AI Focus

Author: Paul Kinlan
Hello, I’m Paul Kinlan, a Developer Advocate on Chrome and a Web Developer. There’s a significant shift in the industry driven by AI, and I’m developing an opinion through a collection of essays and projects on how AI is changing the medium of the web and web development at large.

the token salary

Two conversations have been rattling around in my head this month, and they frame the same question from completely opposite directions.

The first is Steve Yegge on The Pragmatic Engineer podcast with Gergely Orosz. Steve’s argument is blunt. Every company has a dial, and he puts it like this: “Everybody has a dial that they get to turn from zero to 100. And you can keep your hand off the dial, but it just has a default setting of what percentage of your engineers you need to get rid of in order to pay for the rest of them to have AI. Because they’re all starting to spend their own salaries in tokens.” He thinks the dial is being set at about 50. Half the workforce gets cut to fund AI for the remaining half. And as he points out, “half your engineers don’t want to prompt anyway, and they’re ready to quit.”

The second is Jensen Huang at GTC 2026. Same topic, completely different framing. Jensen told the All-In Podcast that if a $500,000 engineer didn’t consume at least $250,000 worth of tokens by year’s end, he’d be “deeply alarmed.” He wants to give every engineer tokens worth half their salary on top of their comp, not instead of it. Of course, Jensen is selling the GPUs that run all these tokens, so he would say that. But I still think it’s interesting when you start to look at the data.

I’ve been pulling data from OpenRouter’s public usage rankings since January, originally just to understand their business (I put the raw analysis in a spreadsheet). When I tried to estimate their revenue from the raw token volumes, my numbers were wildly off. The thing that surprised me most wasn’t the cost comparison between models. It was the ratio of input to output tokens.

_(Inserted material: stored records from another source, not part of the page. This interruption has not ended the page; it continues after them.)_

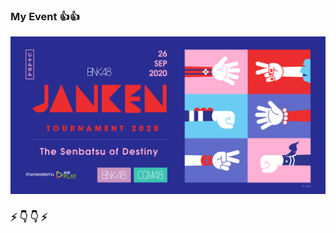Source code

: ### My Event 👍👍
![png](https://github.com/Acttion101/Acttion101/blob/master/01.png?raw=true)
### ⚡ 👇 👇 ⚡ 
<!--
**Acttion101/Acttion101** is a ✨ _special_ ✨ repository because its `README.md` (this file) appears on your GitHub profile.

Here are some ideas to get you started:

- 🔭 I’m currently working on ...
- 🌱 I’m currently learning ...
- 👯 I’m looking to collaborate on ...
- 🤔 I’m looking for help with ...
- 💬 Ask me about ...
- 📫 How to reach me: ...
- 😄 Pronouns: ...
- ⚡ Fun fact: ...
-->

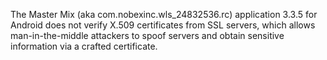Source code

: The Master Mix (aka com.nobexinc.wls_24832536.rc) application 3.3.5 for Android does not verify X.509 certificates from SSL servers, which allows man-in-the-middle attackers to spoof servers and obtain sensitive information via a crafted certificate.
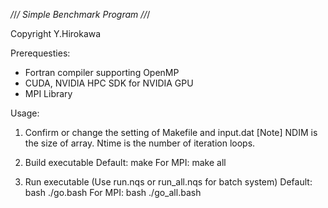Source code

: _/_/_/ Simple Benchmark Program _/_/_/

Copyright Y.Hirokawa

Prerequesties:
 - Fortran compiler supporting OpenMP
 - CUDA, NVIDIA HPC SDK for NVIDIA GPU
 - MPI Library 

Usage:
1. Confirm or change the setting of Makefile and input.dat
   [Note] NDIM is the size of array. Ntime is the number of iteration loops. 

2. Build executable
   Default: make
   For MPI: make all

3. Run executable (Use run.nqs or run_all.nqs for batch system)
   Default: bash ./go.bash
   For MPI: bash ./go_all.bash
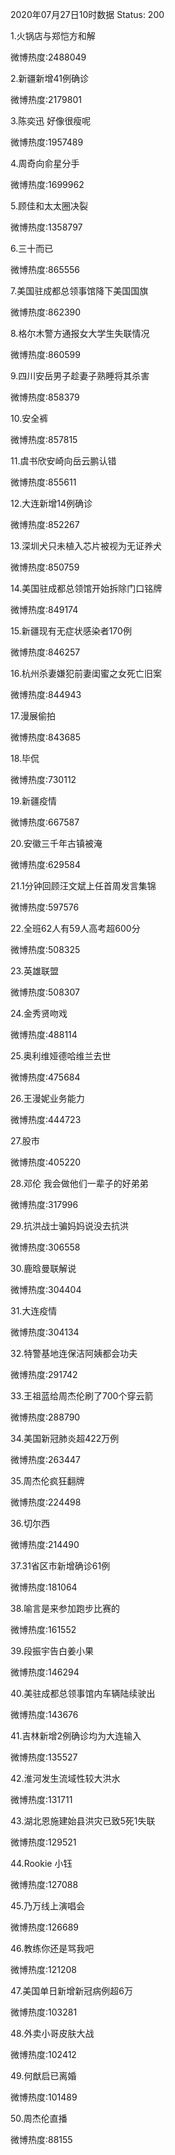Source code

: 2020年07月27日10时数据
Status: 200

1.火锅店与郑恺方和解

微博热度:2488049

2.新疆新增41例确诊

微博热度:2179801

3.陈奕迅 好像很瘦呢

微博热度:1957489

4.周奇向俞星分手

微博热度:1699962

5.顾佳和太太圈决裂

微博热度:1358797

6.三十而已

微博热度:865556

7.美国驻成都总领事馆降下美国国旗

微博热度:862390

8.格尔木警方通报女大学生失联情况

微博热度:860599

9.四川安岳男子趁妻子熟睡将其杀害

微博热度:858379

10.安全裤

微博热度:857815

11.虞书欣安崎向岳云鹏认错

微博热度:855611

12.大连新增14例确诊

微博热度:852267

13.深圳犬只未植入芯片被视为无证养犬

微博热度:850759

14.美国驻成都总领馆开始拆除门口铭牌

微博热度:849174

15.新疆现有无症状感染者170例

微博热度:846257

16.杭州杀妻嫌犯前妻闺蜜之女死亡旧案

微博热度:844943

17.漫展偷拍

微博热度:843685

18.毕侃

微博热度:730112

19.新疆疫情

微博热度:667587

20.安徽三千年古镇被淹

微博热度:629584

21.1分钟回顾汪文斌上任首周发言集锦

微博热度:597576

22.全班62人有59人高考超600分

微博热度:508325

23.英雄联盟

微博热度:508307

24.金秀贤吻戏

微博热度:488114

25.奥利维娅德哈维兰去世

微博热度:475684

26.王漫妮业务能力

微博热度:444723

27.股市

微博热度:405220

28.邓伦 我会做他们一辈子的好弟弟

微博热度:317996

29.抗洪战士骗妈妈说没去抗洪

微博热度:306558

30.鹿晗曼联解说

微博热度:304404

31.大连疫情

微博热度:304134

32.特警基地连保洁阿姨都会功夫

微博热度:291742

33.王祖蓝给周杰伦刷了700个穿云箭

微博热度:288790

34.美国新冠肺炎超422万例

微博热度:263447

35.周杰伦疯狂翻牌

微博热度:224498

36.切尔西

微博热度:214490

37.31省区市新增确诊61例

微博热度:181064

38.喻言是来参加跑步比赛的

微博热度:161552

39.段振宇告白姜小果

微博热度:146294

40.美驻成都总领事馆内车辆陆续驶出

微博热度:143676

41.吉林新增2例确诊均为大连输入

微博热度:135527

42.淮河发生流域性较大洪水

微博热度:131711

43.湖北恩施建始县洪灾已致5死1失联

微博热度:129521

44.Rookie 小钰

微博热度:127088

45.乃万线上演唱会

微博热度:126689

46.教练你还是骂我吧

微博热度:121208

47.美国单日新增新冠病例超6万

微博热度:103281

48.外卖小哥皮肤大战

微博热度:102412

49.何猷启已离婚

微博热度:101489

50.周杰伦直播

微博热度:88155

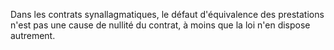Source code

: Dans les contrats synallagmatiques, le défaut d'équivalence des prestations n'est pas une cause de nullité du contrat, à moins que la loi n'en dispose autrement.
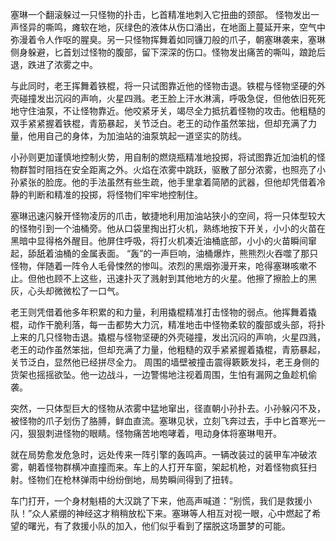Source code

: 塞琳一个翻滚躲过一只怪物的扑击，匕首精准地刺入它扭曲的颈部。 怪物发出一声怪异的嘶鸣，瘫软在地，灰绿色的液体从伤口涌出，在地面上蔓延开来，空气中弥漫着令人作呕的腥臭。另一只怪物挥舞着如同镰刀般的爪子，朝塞琳袭来，塞琳侧身躲避，匕首划过怪物的腹部，留下深深的伤口。怪物发出痛苦的嘶叫，踉跄后退，跌进了浓雾之中。

与此同时，老王挥舞着铁棍，将一只试图靠近他的怪物击退。铁棍与怪物坚硬的外壳碰撞发出沉闷的声响，火星四溅。老王脸上汗水淋漓，呼吸急促，但他依旧死死地守住油泵，不让怪物靠近。他咬紧牙关，竭尽全力抵抗着怪物的攻击。他粗糙的双手紧紧握着铁棍，青筋暴起，关节泛白。老王的动作虽然笨拙，但却充满了力量，他用自己的身体，为加油站的油泵筑起一道坚实的防线。

小孙则更加谨慎地控制火势，用自制的燃烧瓶精准地投掷，将试图靠近加油机的怪物群暂时阻挡在安全距离之外。火焰在浓雾中跳跃，驱散了部分浓雾，也照亮了小孙紧张的脸庞。他的手法虽然有些生疏，他手里拿着简陋的武器，但他却凭借着冷静的判断和精准的投掷，将怪物们牢牢地控制住。

塞琳迅速闪躲开怪物凌厉的爪击，敏捷地利用加油站狭小的空间，将一只体型较大的怪物引到一个油桶旁。他从口袋里掏出打火机，熟练地按下开关，小小的火苗在黑暗中显得格外醒目。他屏住呼吸，将打火机凑近油桶底部，小小的火苗瞬间窜起，舔舐着油桶的金属表面。 “轰”的一声巨响，油桶爆炸，熊熊烈火吞噬了那只怪物，伴随着一阵令人毛骨悚然的惨叫。浓烈的黑烟弥漫开来，呛得塞琳咳嗽不止。但他也顾不上这些，迅速扑灭了溅射到其他地方的火星。他擦了擦脸上的黑灰，心头却微微松了一口气。

老王则凭借着他多年积累的和力量，利用撬棍精准打击怪物的弱点。他挥舞着撬棍，动作干脆利落，每一击都势大力沉，精准地击中怪物柔软的腹部或头部，将扑上来的几只怪物击退。撬棍与怪物坚硬的外壳碰撞，发出沉闷的声响，火星四溅，老王的动作虽然笨拙，但却充满了力量，他粗糙的双手紧紧握着撬棍，青筋暴起，关节泛白，显然他已经拼尽全力。 周围的墙壁被撞击震得簌簌发抖，老王身侧的货架也摇摇欲坠。他一边战斗，一边警惕地注视着周围，生怕有漏网之鱼趁机偷袭。

突然，一只体型巨大的怪物从浓雾中猛地窜出，径直朝小孙扑去。小孙躲闪不及，被怪物的爪子划伤了胳膊，鲜血直流。塞琳见状，立刻飞奔过去，手中匕首寒光一闪，狠狠刺进怪物的眼睛。怪物痛苦地咆哮着，甩动身体将塞琳甩开。

就在局势愈发危急时，远处传来一阵引擎的轰鸣声。一辆改装过的装甲车冲破浓雾，朝着怪物群横冲直撞而来。车上的人打开车窗，架起机枪，对着怪物疯狂扫射。怪物们在枪林弹雨中纷纷倒地，局势瞬间得到了扭转。

车门打开，一个身材魁梧的大汉跳了下来，他高声喊道：“别慌，我们是救援小队！”众人紧绷的神经这才稍稍放松下来。塞琳等人相互对视一眼，心中燃起了希望的曙光，有了救援小队的加入，他们似乎看到了摆脱这场噩梦的可能。
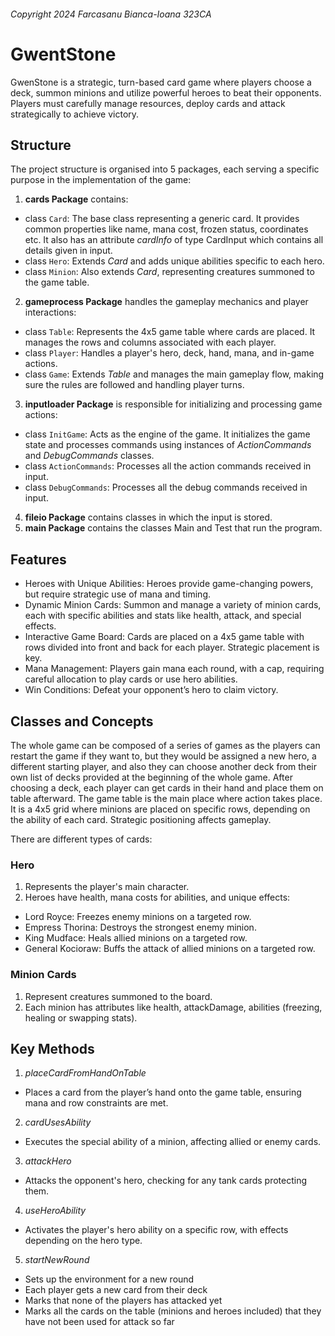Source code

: ###### Copyright 2024 Farcasanu Bianca-Ioana 323CA

# GwentStone
GwenStone is a strategic, turn-based card game where players choose a deck,
summon minions and utilize powerful heroes to beat their opponents.
Players must carefully manage resources, deploy cards and attack strategically
to achieve victory.

## Structure
The project structure is organised into 5 packages, each serving a specific
purpose in the implementation of the game:
1. **cards Package** contains:
  - class `Card`: The base class representing a generic card. It provides
    common properties like name, mana cost, frozen status, coordinates etc.
    It also has an attribute *cardInfo* of type CardInput which contains all details given
    in input.
  - class `Hero`: Extends *Card* and adds unique abilities specific to each hero.
  - class `Minion`: Also extends *Card*, representing creatures summoned to the
    game table.
2. **gameprocess Package** handles the gameplay mechanics and player interactions:
  - class `Table`: Represents the 4x5 game table where cards are placed. It
    manages the rows and columns associated with each player.
  - class `Player`: Handles a player's hero, deck, hand, mana, and in-game actions.
  - class `Game`: Extends *Table* and manages the main gameplay flow, making sure
    the rules are followed and handling player turns.
3. **inputloader Package** is responsible for initializing and processing game actions:
  - class `InitGame`: Acts as the engine of the game. It initializes the game state
    and processes commands using instances of *ActionCommands* and *DebugCommands* classes.
  - class `ActionCommands`: Processes all the action commands received in input.
  - class `DebugCommands`: Processes all the debug commands received in input.
4. **fileio Package** contains classes in which the input is stored.
5. **main Package** contains the classes Main and Test that run the program.

## Features
- Heroes with Unique Abilities: Heroes provide game-changing powers, but require
  strategic use of mana and timing.
- Dynamic Minion Cards: Summon and manage a variety of minion cards, each with
  specific abilities and stats like health, attack, and special effects.
- Interactive Game Board: Cards are placed on a 4x5 game table with rows divided
  into front and back for each player. Strategic placement is key.
- Mana Management: Players gain mana each round, with a cap, requiring careful
  allocation to play cards or use hero abilities.
- Win Conditions: Defeat your opponent’s hero to claim victory.

## Classes and Concepts

The whole game can be composed of a series of games as the players can
restart the game if they want to, but they would be assigned a new hero, a
different starting player, and also they can choose another deck from their
own list of decks provided at the beginning of the whole game.
After choosing a deck, each player can get cards in their hand and place
them on table afterward.
The game table is the main place where action takes place. It is a 4x5 grid
where minions are placed on specific rows, depending on the ability of each
card. Strategic positioning affects gameplay.

There are different types of cards:
### Hero
1. Represents the player's main character.
2. Heroes have health, mana costs for abilities, and unique effects:
* Lord Royce: Freezes enemy minions on a targeted row.
* Empress Thorina: Destroys the strongest enemy minion.
* King Mudface: Heals allied minions on a targeted row.
* General Kocioraw: Buffs the attack of allied minions on a targeted row.

### Minion Cards
1. Represent creatures summoned to the board.
2. Each minion has attributes like health, attackDamage, abilities (freezing,
   healing or swapping stats).

## Key Methods
1. *placeCardFromHandOnTable*
  - Places a card from the player’s hand onto the game table, ensuring
    mana and row constraints are met.
2. *cardUsesAbility*
  - Executes the special ability of a minion, affecting allied or enemy cards.
3. *attackHero*
  - Attacks the opponent's hero, checking for any tank cards protecting them.
4. *useHeroAbility*
  - Activates the player's hero ability on a specific row, with effects
    depending on the hero type.
5. *startNewRound*
  - Sets up the environment for a new round
  - Each player gets a new card from their deck
  - Marks that none of the players has attacked yet
  - Marks all the cards on the table (minions and heroes included) that they
    have not been used for attack so far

Before I looked at the data, my mental model was that output tokens would dominate. You’re paying for the AI to write code, so surely the expensive part is what it produces, right? I would have guessed something like 60/40 or maybe 70/30 skewed towards output. The reality is nothing like that. Real-world data from OpenRouter’s programming category shows 93.4% input tokens, 2.5% reasoning tokens, and just 4.0% output tokens. It’s almost entirely input.

Once you think about how people actually use these tools, it makes sense. If you’re working in an IDE like Cursor or a coding agent like Claude Code, you’re uploading large chunks of your codebase as context. Every conversation turn reloads files, diffs, error logs, test output. The model reads thousands of lines to produce a handful of changed ones. A typical interaction might feed in 50,000 tokens of context to get back 2,000 tokens of actual code changes. And then the next turn does it all over again with the updated files. The output, the actual delta that gets applied to your code, is tiny in comparison.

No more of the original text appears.